About this task:
How many lines in the listing below include the word "documentclass"? Answer with the number and nothing else.

■ ■ ■

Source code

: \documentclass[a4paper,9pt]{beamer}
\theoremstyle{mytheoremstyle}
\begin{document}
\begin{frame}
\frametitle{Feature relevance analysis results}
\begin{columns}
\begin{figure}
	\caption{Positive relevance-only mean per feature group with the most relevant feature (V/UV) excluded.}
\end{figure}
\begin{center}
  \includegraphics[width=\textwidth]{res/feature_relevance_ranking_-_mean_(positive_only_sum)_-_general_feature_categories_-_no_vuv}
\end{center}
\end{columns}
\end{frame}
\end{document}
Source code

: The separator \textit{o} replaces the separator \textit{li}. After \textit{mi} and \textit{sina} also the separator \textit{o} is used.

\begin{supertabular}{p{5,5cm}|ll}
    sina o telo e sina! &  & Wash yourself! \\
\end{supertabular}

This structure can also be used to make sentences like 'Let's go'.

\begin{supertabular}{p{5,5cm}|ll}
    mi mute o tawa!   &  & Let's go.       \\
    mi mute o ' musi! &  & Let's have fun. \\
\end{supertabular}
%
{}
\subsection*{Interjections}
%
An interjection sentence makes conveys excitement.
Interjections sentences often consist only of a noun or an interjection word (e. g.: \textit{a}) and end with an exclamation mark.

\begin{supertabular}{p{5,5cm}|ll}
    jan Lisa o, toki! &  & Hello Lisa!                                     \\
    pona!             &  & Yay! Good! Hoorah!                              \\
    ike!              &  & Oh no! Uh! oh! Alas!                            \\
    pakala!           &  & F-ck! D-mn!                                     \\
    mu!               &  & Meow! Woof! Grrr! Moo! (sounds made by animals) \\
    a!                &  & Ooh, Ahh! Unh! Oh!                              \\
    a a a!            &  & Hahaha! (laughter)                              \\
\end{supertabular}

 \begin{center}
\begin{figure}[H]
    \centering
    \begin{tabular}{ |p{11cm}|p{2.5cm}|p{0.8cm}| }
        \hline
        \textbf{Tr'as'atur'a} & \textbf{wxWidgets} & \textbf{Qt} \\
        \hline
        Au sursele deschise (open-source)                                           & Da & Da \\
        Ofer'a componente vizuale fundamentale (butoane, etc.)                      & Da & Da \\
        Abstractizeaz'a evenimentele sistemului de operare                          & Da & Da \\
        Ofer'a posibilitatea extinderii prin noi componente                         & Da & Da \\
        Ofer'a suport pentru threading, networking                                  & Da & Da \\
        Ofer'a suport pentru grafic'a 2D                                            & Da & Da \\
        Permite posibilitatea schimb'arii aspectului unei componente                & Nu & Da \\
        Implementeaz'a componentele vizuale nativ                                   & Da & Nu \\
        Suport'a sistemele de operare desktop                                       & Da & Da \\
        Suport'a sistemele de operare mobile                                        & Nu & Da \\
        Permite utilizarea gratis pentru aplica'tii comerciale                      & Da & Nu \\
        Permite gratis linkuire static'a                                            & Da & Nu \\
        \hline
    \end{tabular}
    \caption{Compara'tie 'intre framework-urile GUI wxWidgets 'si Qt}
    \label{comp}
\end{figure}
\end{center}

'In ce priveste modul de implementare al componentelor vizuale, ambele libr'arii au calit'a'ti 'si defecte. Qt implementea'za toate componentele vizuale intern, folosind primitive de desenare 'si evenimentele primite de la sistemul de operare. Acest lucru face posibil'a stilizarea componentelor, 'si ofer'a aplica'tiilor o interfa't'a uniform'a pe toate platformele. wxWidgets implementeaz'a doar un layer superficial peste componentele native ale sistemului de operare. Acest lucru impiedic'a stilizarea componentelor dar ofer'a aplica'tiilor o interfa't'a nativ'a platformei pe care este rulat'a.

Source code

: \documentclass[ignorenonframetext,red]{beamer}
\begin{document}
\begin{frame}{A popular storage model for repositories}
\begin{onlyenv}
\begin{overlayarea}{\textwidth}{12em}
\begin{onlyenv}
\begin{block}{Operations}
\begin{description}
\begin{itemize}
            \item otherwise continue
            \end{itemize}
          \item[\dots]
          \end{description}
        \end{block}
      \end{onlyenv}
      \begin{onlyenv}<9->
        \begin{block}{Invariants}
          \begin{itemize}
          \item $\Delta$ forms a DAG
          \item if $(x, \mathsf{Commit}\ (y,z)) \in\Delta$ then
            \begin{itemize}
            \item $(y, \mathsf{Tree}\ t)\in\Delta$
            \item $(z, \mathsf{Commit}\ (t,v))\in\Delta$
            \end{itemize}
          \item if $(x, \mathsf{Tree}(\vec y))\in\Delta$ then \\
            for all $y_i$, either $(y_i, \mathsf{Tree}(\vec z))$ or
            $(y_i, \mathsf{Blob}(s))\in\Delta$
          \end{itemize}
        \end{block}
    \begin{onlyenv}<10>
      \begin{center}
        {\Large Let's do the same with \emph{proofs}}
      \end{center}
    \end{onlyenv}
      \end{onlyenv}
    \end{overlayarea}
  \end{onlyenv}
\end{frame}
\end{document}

■ ■ ■

Response to the task:
2